WHAT IS NEEDED:
A single figure is the whole answer: the number of lines in the records that contain "DeclareMathOperator".

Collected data
-=-=-=-=-

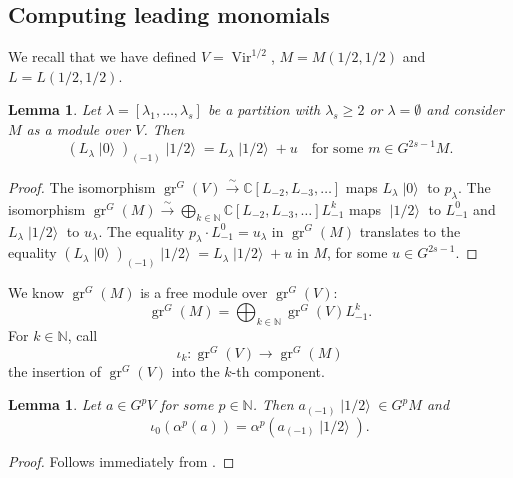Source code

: \documentclass[a4paper, 12pt, reqno]{amsart}
\newtheorem{lemma}[theorem]{Lemma}
\theoremstyle{remark}
\numberwithin{equation}{subsection}
\DeclareMathOperator{\Vir}{Vir}
\DeclareMathOperator{\gr}{gr}
\DeclareMathOperator{\vac}{|0\rangle}
\DeclareMathOperator{\vachalf}{|1/2\rangle}
\begin{document}
\subsection{Computing leading monomials}
\label{sec:comp-lead-monom}

We recall that we have defined $V = \Vir^{1/2}$, $M = M(1/2, 1/2)$ and $L = L(1/2, 1/2)$.

\begin{lemma}
  \label{lmm:27}
  Let $\lambda = [\lambda_1, \dots, \lambda_s]$ be a partition with $\lambda_s \ge 2$ or $\lambda = \emptyset$ and consider $M$ as a module over $V$.
  Then
  \begin{equation*}
    (L_\lambda\vac)_{(-1)}\vachalf = L_\lambda\vachalf + u \quad \text{for some }m \in G^{2s - 1}M.
  \end{equation*}
\end{lemma}

\begin{proof}
  The isomorphism $\gr^G(V) \xrightarrow{\sim} \mathbb{C}[L_{-2}, L_{-3}, \dots]$ maps $L_\lambda\vac$ to $p_\lambda$.
  The isomorphism $\gr^G(M) \xrightarrow{\sim} \bigoplus_{k \in \mathbb{N}}\mathbb{C}[L_{-2}, L_{-3}, \dots]L_{-1}^k$ maps $\vachalf$ to $L_{-1}^0$ and $L_\lambda\vachalf$ to $u_\lambda$.
  The equality $p_\lambda\cdot L_{-1}^0 = u_\lambda$ in $\gr^G(M)$ translates to the equality $(L_\lambda\vac)_{(-1)}\vachalf = L_\lambda\vachalf + u$ in $M$, for some $u \in G^{2s - 1}$.
\end{proof}

We know $\gr^G(M)$ is a free module over $\gr^G(V)$:
\begin{equation*}
  \gr^G(M) = \bigoplus_{k \in \mathbb{N}}\gr^G(V)L_{-1}^k.
\end{equation*}
For $k \in \mathbb{N}$, call
\begin{equation*}
  \iota_k: \gr^G(V) \to \gr^G(M)
\end{equation*}
the insertion of $\gr^G(V)$ into the $k$-th component.

\begin{lemma}
  \label{lmm:28}
  Let $a \in G^pV$ for some $p \in \mathbb{N}$.
  Then $a_{(-1)}\vachalf \in G^pM$ and
  \begin{equation*}
    \iota_0(\alpha^p(a)) = \alpha^p(a_{(-1)}\vachalf).
  \end{equation*}
\end{lemma}

\begin{proof}
  Follows immediately from .
\end{proof}
\end{document}
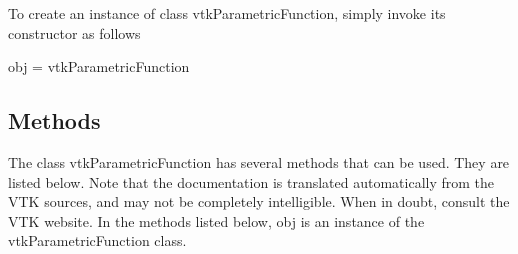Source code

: To create an instance of class vtk\-Parametric\-Function, simply invoke its constructor as follows \begin{DoxyVerb}  obj = vtkParametricFunction
\end{DoxyVerb}
 \hypertarget{vtkwidgets_vtkxyplotwidget_Methods}{}\subsection{Methods}\label{vtkwidgets_vtkxyplotwidget_Methods}
The class vtk\-Parametric\-Function has several methods that can be used. They are listed below. Note that the documentation is translated automatically from the V\-T\-K sources, and may not be completely intelligible. When in doubt, consult the V\-T\-K website. In the methods listed below, {\ttfamily obj} is an instance of the vtk\-Parametric\-Function class.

-=-=-=-=-

RESULT FOR THIS TASK:
4